● **Task to complete**: Write out the data in full, exactly as shown.

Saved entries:
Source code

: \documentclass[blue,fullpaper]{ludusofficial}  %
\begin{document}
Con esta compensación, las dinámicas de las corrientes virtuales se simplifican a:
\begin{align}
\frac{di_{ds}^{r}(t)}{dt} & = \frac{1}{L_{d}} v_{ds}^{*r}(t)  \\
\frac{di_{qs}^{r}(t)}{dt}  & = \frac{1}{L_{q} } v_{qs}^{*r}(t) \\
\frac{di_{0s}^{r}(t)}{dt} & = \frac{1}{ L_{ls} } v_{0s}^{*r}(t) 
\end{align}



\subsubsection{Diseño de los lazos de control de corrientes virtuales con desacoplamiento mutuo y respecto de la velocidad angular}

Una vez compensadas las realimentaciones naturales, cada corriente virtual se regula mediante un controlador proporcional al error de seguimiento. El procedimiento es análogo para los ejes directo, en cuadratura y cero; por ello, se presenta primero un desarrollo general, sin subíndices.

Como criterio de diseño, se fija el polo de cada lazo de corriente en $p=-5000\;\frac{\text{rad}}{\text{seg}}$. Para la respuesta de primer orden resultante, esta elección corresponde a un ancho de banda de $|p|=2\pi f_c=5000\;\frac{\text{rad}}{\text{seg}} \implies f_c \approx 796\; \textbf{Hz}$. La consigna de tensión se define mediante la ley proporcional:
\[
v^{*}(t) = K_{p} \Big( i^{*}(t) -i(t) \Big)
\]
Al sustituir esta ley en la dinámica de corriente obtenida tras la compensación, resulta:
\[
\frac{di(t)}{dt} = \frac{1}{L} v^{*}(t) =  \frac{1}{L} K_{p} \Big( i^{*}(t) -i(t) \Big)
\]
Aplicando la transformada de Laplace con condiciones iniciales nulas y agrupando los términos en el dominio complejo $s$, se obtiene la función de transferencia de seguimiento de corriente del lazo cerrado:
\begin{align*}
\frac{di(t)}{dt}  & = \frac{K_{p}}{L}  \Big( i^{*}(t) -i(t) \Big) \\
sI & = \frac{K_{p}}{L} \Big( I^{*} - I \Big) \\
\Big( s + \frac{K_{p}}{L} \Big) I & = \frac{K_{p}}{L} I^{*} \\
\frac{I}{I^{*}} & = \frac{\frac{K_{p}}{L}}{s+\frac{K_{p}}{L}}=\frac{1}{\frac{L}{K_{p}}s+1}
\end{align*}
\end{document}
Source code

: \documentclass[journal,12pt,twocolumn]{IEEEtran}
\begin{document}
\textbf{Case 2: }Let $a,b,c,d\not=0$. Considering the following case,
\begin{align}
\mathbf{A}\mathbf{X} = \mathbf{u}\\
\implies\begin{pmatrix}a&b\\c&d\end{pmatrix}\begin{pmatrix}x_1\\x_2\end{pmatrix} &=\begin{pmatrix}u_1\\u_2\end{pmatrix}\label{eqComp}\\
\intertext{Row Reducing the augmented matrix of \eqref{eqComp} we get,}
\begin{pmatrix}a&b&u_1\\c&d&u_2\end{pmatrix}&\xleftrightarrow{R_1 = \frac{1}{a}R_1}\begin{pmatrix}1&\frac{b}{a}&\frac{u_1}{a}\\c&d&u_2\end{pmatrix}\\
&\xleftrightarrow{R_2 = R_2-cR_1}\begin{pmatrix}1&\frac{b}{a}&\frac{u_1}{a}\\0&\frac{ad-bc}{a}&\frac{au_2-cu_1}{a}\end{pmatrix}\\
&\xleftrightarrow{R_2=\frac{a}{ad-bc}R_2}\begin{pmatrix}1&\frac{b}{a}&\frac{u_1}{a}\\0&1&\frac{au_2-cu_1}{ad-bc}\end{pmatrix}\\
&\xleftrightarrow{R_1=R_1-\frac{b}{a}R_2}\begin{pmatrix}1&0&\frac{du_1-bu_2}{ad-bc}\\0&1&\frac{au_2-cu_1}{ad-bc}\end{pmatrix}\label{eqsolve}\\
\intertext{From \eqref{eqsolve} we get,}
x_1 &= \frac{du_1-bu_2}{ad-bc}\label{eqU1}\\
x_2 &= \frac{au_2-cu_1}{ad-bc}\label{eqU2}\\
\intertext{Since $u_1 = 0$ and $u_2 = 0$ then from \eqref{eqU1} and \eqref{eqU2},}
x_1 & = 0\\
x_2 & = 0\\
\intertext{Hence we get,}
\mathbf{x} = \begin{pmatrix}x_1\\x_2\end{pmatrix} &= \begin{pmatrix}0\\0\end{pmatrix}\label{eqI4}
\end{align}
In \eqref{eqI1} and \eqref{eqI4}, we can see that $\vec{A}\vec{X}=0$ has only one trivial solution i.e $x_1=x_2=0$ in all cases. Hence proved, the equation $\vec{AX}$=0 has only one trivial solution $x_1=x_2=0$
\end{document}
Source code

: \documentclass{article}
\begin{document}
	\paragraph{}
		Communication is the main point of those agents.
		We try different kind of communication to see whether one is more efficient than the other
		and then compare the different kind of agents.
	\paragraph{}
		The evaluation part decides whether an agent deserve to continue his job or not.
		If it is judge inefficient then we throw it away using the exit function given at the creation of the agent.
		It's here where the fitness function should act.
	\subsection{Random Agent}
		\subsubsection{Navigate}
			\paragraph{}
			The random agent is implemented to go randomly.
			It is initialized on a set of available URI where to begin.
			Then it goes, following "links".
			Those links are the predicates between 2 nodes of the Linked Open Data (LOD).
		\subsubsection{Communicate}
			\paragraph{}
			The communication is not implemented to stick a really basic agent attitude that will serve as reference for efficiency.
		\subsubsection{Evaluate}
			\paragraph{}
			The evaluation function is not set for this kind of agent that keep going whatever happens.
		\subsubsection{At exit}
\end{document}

● **Solution to this exercise**:
Source code

: \documentclass[blue,fullpaper]{ludusofficial}  %
\begin{document}
Con esta compensación, las dinámicas de las corrientes virtuales se simplifican a:
\begin{align}
\frac{di_{ds}^{r}(t)}{dt} & = \frac{1}{L_{d}} v_{ds}^{*r}(t)  \\
\frac{di_{qs}^{r}(t)}{dt}  & = \frac{1}{L_{q} } v_{qs}^{*r}(t) \\
\frac{di_{0s}^{r}(t)}{dt} & = \frac{1}{ L_{ls} } v_{0s}^{*r}(t) 
\end{align}



\subsubsection{Diseño de los lazos de control de corrientes virtuales con desacoplamiento mutuo y respecto de la velocidad angular}

Una vez compensadas las realimentaciones naturales, cada corriente virtual se regula mediante un controlador proporcional al error de seguimiento. El procedimiento es análogo para los ejes directo, en cuadratura y cero; por ello, se presenta primero un desarrollo general, sin subíndices.

Como criterio de diseño, se fija el polo de cada lazo de corriente en $p=-5000\;\frac{\text{rad}}{\text{seg}}$. Para la respuesta de primer orden resultante, esta elección corresponde a un ancho de banda de $|p|=2\pi f_c=5000\;\frac{\text{rad}}{\text{seg}} \implies f_c \approx 796\; \textbf{Hz}$. La consigna de tensión se define mediante la ley proporcional:
\[
v^{*}(t) = K_{p} \Big( i^{*}(t) -i(t) \Big)
\]
Al sustituir esta ley en la dinámica de corriente obtenida tras la compensación, resulta:
\[
\frac{di(t)}{dt} = \frac{1}{L} v^{*}(t) =  \frac{1}{L} K_{p} \Big( i^{*}(t) -i(t) \Big)
\]
Aplicando la transformada de Laplace con condiciones iniciales nulas y agrupando los términos en el dominio complejo $s$, se obtiene la función de transferencia de seguimiento de corriente del lazo cerrado:
\begin{align*}
\frac{di(t)}{dt}  & = \frac{K_{p}}{L}  \Big( i^{*}(t) -i(t) \Big) \\
sI & = \frac{K_{p}}{L} \Big( I^{*} - I \Big) \\
\Big( s + \frac{K_{p}}{L} \Big) I & = \frac{K_{p}}{L} I^{*} \\
\frac{I}{I^{*}} & = \frac{\frac{K_{p}}{L}}{s+\frac{K_{p}}{L}}=\frac{1}{\frac{L}{K_{p}}s+1}
\end{align*}
\end{document}
Source code

: \documentclass[journal,12pt,twocolumn]{IEEEtran}
\begin{document}
\textbf{Case 2: }Let $a,b,c,d\not=0$. Considering the following case,
\begin{align}
\mathbf{A}\mathbf{X} = \mathbf{u}\\
\implies\begin{pmatrix}a&b\\c&d\end{pmatrix}\begin{pmatrix}x_1\\x_2\end{pmatrix} &=\begin{pmatrix}u_1\\u_2\end{pmatrix}\label{eqComp}\\
\intertext{Row Reducing the augmented matrix of \eqref{eqComp} we get,}
\begin{pmatrix}a&b&u_1\\c&d&u_2\end{pmatrix}&\xleftrightarrow{R_1 = \frac{1}{a}R_1}\begin{pmatrix}1&\frac{b}{a}&\frac{u_1}{a}\\c&d&u_2\end{pmatrix}\\
&\xleftrightarrow{R_2 = R_2-cR_1}\begin{pmatrix}1&\frac{b}{a}&\frac{u_1}{a}\\0&\frac{ad-bc}{a}&\frac{au_2-cu_1}{a}\end{pmatrix}\\
&\xleftrightarrow{R_2=\frac{a}{ad-bc}R_2}\begin{pmatrix}1&\frac{b}{a}&\frac{u_1}{a}\\0&1&\frac{au_2-cu_1}{ad-bc}\end{pmatrix}\\
&\xleftrightarrow{R_1=R_1-\frac{b}{a}R_2}\begin{pmatrix}1&0&\frac{du_1-bu_2}{ad-bc}\\0&1&\frac{au_2-cu_1}{ad-bc}\end{pmatrix}\label{eqsolve}\\
\intertext{From \eqref{eqsolve} we get,}
x_1 &= \frac{du_1-bu_2}{ad-bc}\label{eqU1}\\
x_2 &= \frac{au_2-cu_1}{ad-bc}\label{eqU2}\\
\intertext{Since $u_1 = 0$ and $u_2 = 0$ then from \eqref{eqU1} and \eqref{eqU2},}
x_1 & = 0\\
x_2 & = 0\\
\intertext{Hence we get,}
\mathbf{x} = \begin{pmatrix}x_1\\x_2\end{pmatrix} &= \begin{pmatrix}0\\0\end{pmatrix}\label{eqI4}
\end{align}
In \eqref{eqI1} and \eqref{eqI4}, we can see that $\vec{A}\vec{X}=0$ has only one trivial solution i.e $x_1=x_2=0$ in all cases. Hence proved, the equation $\vec{AX}$=0 has only one trivial solution $x_1=x_2=0$
\end{document}
Source code

: \documentclass{article}
\begin{document}
	\paragraph{}
		Communication is the main point of those agents.
		We try different kind of communication to see whether one is more efficient than the other
		and then compare the different kind of agents.
	\paragraph{}
		The evaluation part decides whether an agent deserve to continue his job or not.
		If it is judge inefficient then we throw it away using the exit function given at the creation of the agent.
		It's here where the fitness function should act.
	\subsection{Random Agent}
		\subsubsection{Navigate}
			\paragraph{}
			The random agent is implemented to go randomly.
			It is initialized on a set of available URI where to begin.
			Then it goes, following "links".
			Those links are the predicates between 2 nodes of the Linked Open Data (LOD).
		\subsubsection{Communicate}
			\paragraph{}
			The communication is not implemented to stick a really basic agent attitude that will serve as reference for efficiency.
		\subsubsection{Evaluate}
			\paragraph{}
			The evaluation function is not set for this kind of agent that keep going whatever happens.
		\subsubsection{At exit}
\end{document}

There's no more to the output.